*** Opening of Stored data ***

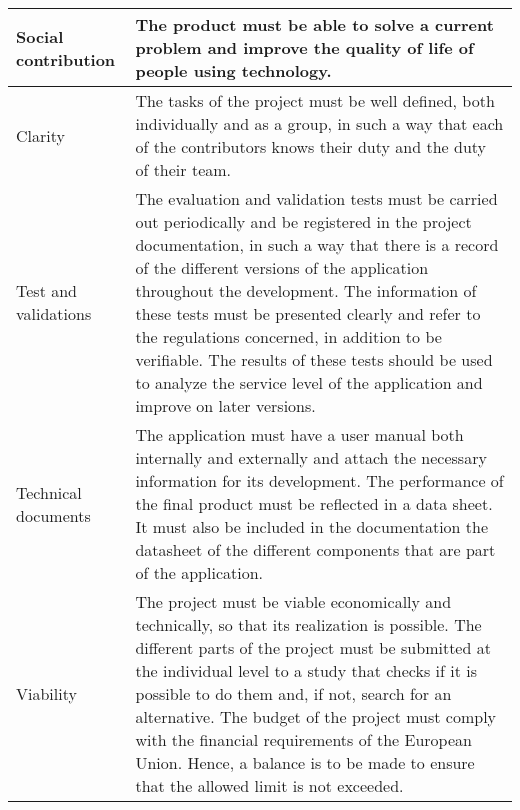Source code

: \begin{longtable}[H]{lp{10.2cm}}
	\midrule	
	
	Social contribution & The product must be able to solve a current problem and improve the quality of life of people using technology.\vspace{0.2cm} \\
	
	\midrule
	
	Clarity & The tasks of the project must be well defined, both individually and as a group, in such a way that each of the contributors knows their duty and the duty of their team.\vspace{0.2cm} \\
	
	\midrule
	
	Test and validations & The evaluation and validation tests must be carried out periodically and be registered in the project documentation, in such a way that there is a record of the different versions of the application throughout the development.\vspace{0.2cm}
	\newline
	The information of these tests must be presented clearly and refer to the regulations concerned, in addition to be verifiable.\vspace{0.2cm}
	\newline
	The results of these tests should be used to analyze the service level of the application and improve on later versions.\vspace{0.2cm} \\
	
	\midrule
	
	Technical documents & The application must have a user manual both internally and externally and attach the necessary information for its development.\vspace{0.2cm}
	\newline
	The performance of the final product must be reflected in a data sheet. It must also be included in the documentation the datasheet of the different components that are part of the application.\vspace{0.2cm} \\
	
	\midrule
	
	Viability & The project must be viable economically and technically, so that its realization is possible.\vspace{0.2cm}
	\newline
	The different parts of the project must be submitted at the individual level to a study that checks if it is possible to do them and, if not, search for an alternative.\vspace{0.2cm}
	\newline
	The budget of the project must comply with the financial requirements of the European Union. Hence, a balance is to be made to ensure that the allowed limit is not exceeded.\vspace{0.2cm}\\
	

\end{longtable}
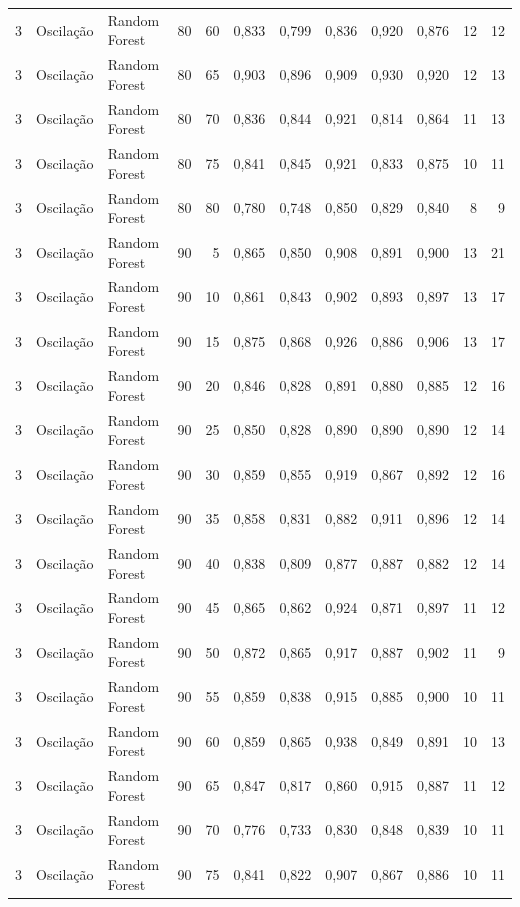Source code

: \begin{longtable}{@{}rllrrrrrrrrr@{}}
3 & Oscilação & Random Forest & 80 & 60 & 0,833 & 0,799 & 0,836 & 0,920 & 0,876 & 12 & 12 \\
3 & Oscilação & Random Forest & 80 & 65 & 0,903 & 0,896 & 0,909 & 0,930 & 0,920 & 12 & 13 \\
3 & Oscilação & Random Forest & 80 & 70 & 0,836 & 0,844 & 0,921 & 0,814 & 0,864 & 11 & 13 \\
3 & Oscilação & Random Forest & 80 & 75 & 0,841 & 0,845 & 0,921 & 0,833 & 0,875 & 10 & 11 \\
3 & Oscilação & Random Forest & 80 & 80 & 0,780 & 0,748 & 0,850 & 0,829 & 0,840 & 8 & 9 \\
3 & Oscilação & Random Forest & 90 & 5 & 0,865 & 0,850 & 0,908 & 0,891 & 0,900 & 13 & 21 \\
3 & Oscilação & Random Forest & 90 & 10 & 0,861 & 0,843 & 0,902 & 0,893 & 0,897 & 13 & 17 \\
3 & Oscilação & Random Forest & 90 & 15 & 0,875 & 0,868 & 0,926 & 0,886 & 0,906 & 13 & 17 \\
3 & Oscilação & Random Forest & 90 & 20 & 0,846 & 0,828 & 0,891 & 0,880 & 0,885 & 12 & 16 \\
3 & Oscilação & Random Forest & 90 & 25 & 0,850 & 0,828 & 0,890 & 0,890 & 0,890 & 12 & 14 \\
3 & Oscilação & Random Forest & 90 & 30 & 0,859 & 0,855 & 0,919 & 0,867 & 0,892 & 12 & 16 \\
3 & Oscilação & Random Forest & 90 & 35 & 0,858 & 0,831 & 0,882 & 0,911 & 0,896 & 12 & 14 \\
3 & Oscilação & Random Forest & 90 & 40 & 0,838 & 0,809 & 0,877 & 0,887 & 0,882 & 12 & 14 \\
3 & Oscilação & Random Forest & 90 & 45 & 0,865 & 0,862 & 0,924 & 0,871 & 0,897 & 11 & 12 \\
3 & Oscilação & Random Forest & 90 & 50 & 0,872 & 0,865 & 0,917 & 0,887 & 0,902 & 11 & 9 \\
3 & Oscilação & Random Forest & 90 & 55 & 0,859 & 0,838 & 0,915 & 0,885 & 0,900 & 10 & 11 \\
3 & Oscilação & Random Forest & 90 & 60 & 0,859 & 0,865 & 0,938 & 0,849 & 0,891 & 10 & 13 \\
3 & Oscilação & Random Forest & 90 & 65 & 0,847 & 0,817 & 0,860 & 0,915 & 0,887 & 11 & 12 \\
3 & Oscilação & Random Forest & 90 & 70 & 0,776 & 0,733 & 0,830 & 0,848 & 0,839 & 10 & 11 \\
3 & Oscilação & Random Forest & 90 & 75 & 0,841 & 0,822 & 0,907 & 0,867 & 0,886 & 10 & 11 \\

\end{longtable}
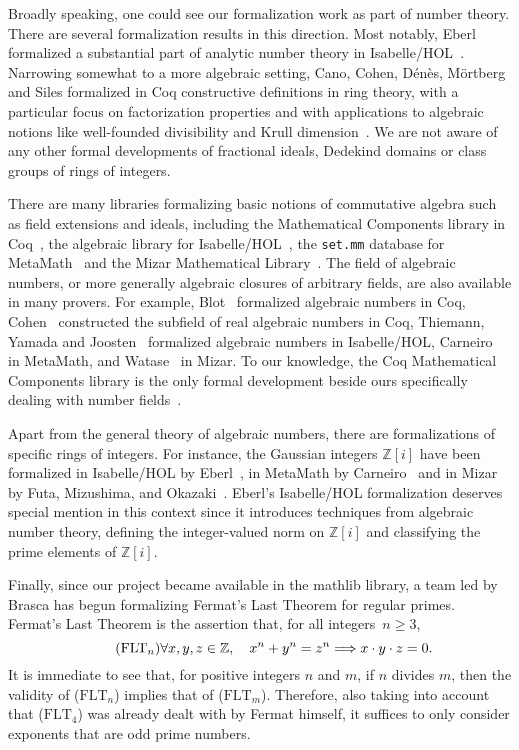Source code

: \documentclass[sn-mathphys]{sn-jnl}%
\newcommand*{\refFLT}[1]{($\mathrm{FLT}_{#1}$)}
\newcommand{\mathlib}{\textsf{mathlib}\xspace}
\renewcommand{\Z}{\mathbb{Z}}
\begin{document}
Broadly speaking, one could see our formalization work as part of number theory. There are several formalization results in this direction.
Most notably, Eberl formalized a substantial part of analytic number theory in Isabelle/HOL~\cite{Eberl19}.
Narrowing somewhat to a more algebraic setting,
Cano, Cohen, Dénès, Mörtberg and Siles formalized in Coq constructive definitions in ring theory, with a particular focus on factorization properties and with applications to algebraic notions like well-founded divisibility and Krull dimension~\cite{linear-algebra-coq}.
We are not aware of any other formal developments of fractional ideals, Dedekind domains or class groups of rings of integers.

There are many libraries formalizing basic notions of commutative algebra such as field extensions and ideals, including the Mathematical Components library in Coq~\cite{mathcomp},
the algebraic library for Isabelle/HOL~\cite{algebra_isabelle},
the \texttt{set.mm} database for MetaMath~\cite{metamath} and the Mizar Mathematical Library~\cite{algebraic-hierarchy_mizar}.
The field of algebraic numbers, or more generally algebraic closures of arbitrary fields, are also available in many provers.
For example, Blot~\cite{algebraic-numbers-ccorn} formalized algebraic numbers in Coq,
Cohen~\cite{real-algebraic-numbers-coq} constructed the subfield of real algebraic numbers in Coq,
Thiemann, Yamada and Joosten~\cite{algebraic-numbers-isabelle} formalized algebraic numbers in Isabelle/HOL,
Carneiro~\cite{algebraic-numbers-metamath} in MetaMath,
and Watase~\cite{algebraic-numbers-mizar} in Mizar.
To our knowledge, the Coq Mathematical Components library is the only formal development beside ours specifically dealing with number fields~\cite[\texttt{field/algnum.v}]{mathcomp}.

Apart from the general theory of algebraic numbers, there are formalizations of specific rings of integers.
For instance, the Gaussian integers $\Z[i]$ have been formalized
in Isabelle/HOL by Eberl~\cite{gaussian_integers-isabelle},
in MetaMath by Carneiro~\cite{gaussian_integers-metamath}
and in Mizar by Futa, Mizushima, and Okazaki~\cite{gaussian_integers-mizar}.
Eberl's Isabelle/HOL formalization deserves special mention in this context since it introduces techniques from algebraic number theory,
defining the integer-valued norm on $\Z[i]$ and classifying the prime elements of $\Z[i]$.

Finally, since our project became available in the \mathlib library, a team led by Brasca has begun formalizing Fermat's Last Theorem for regular primes. Fermat's Last Theorem is the assertion that, for all integers~$n\geq 3$,
\begin{equation}\tag*{\refFLT{n}}
\forall x,y,z \in \Z, \quad x^n+y^n=z^n\Longrightarrow x\cdot y \cdot z =0.
\end{equation}
It is immediate to see that, for positive integers $n$ and $m$, if $n$ divides $m$, then the validity of \refFLT{n} implies that of \refFLT{m}.
Therefore, also taking into account that \refFLT{4} was already dealt with by Fermat himself, it suffices to only consider exponents that are odd prime numbers.
\end{document}
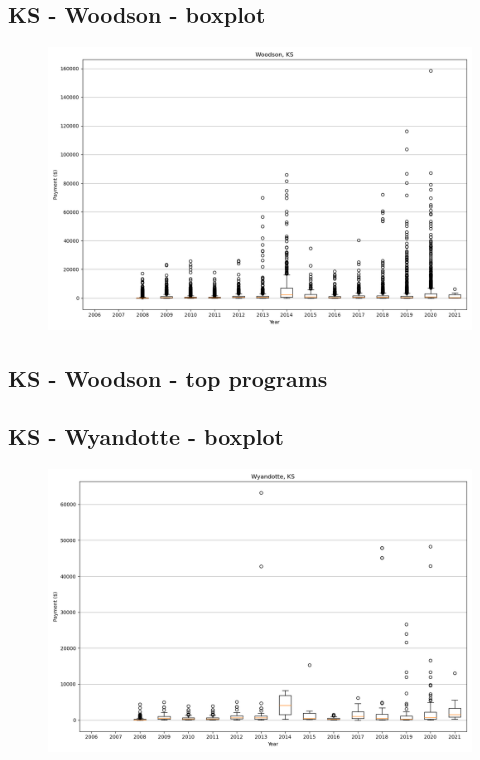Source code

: \subsection*{KS - Woodson - boxplot}
\begin{figure}[h]
\centering
\includegraphics[width=7in]{../output/boxplots/counties/Woodson-KS_boxplot.png}
\end{figure}


\subsection*{KS - Woodson - top programs}

\newpage
\subsection*{KS - Wyandotte - boxplot}
\begin{figure}[h]
\centering
\includegraphics[width=7in]{../output/boxplots/counties/Wyandotte-KS_boxplot.png}
\end{figure}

*** Close of Stored data ***

What is required:
Show the lines above that include "notions".

Response for this exercise:
Cano, Cohen, Dénès, Mörtberg and Siles formalized in Coq constructive definitions in ring theory, with a particular focus on factorization properties and with applications to algebraic notions like well-founded divisibility and Krull dimension~\cite{linear-algebra-coq}.
There are many libraries formalizing basic notions of commutative algebra such as field extensions and ideals, including the Mathematical Components library in Coq~\cite{mathcomp},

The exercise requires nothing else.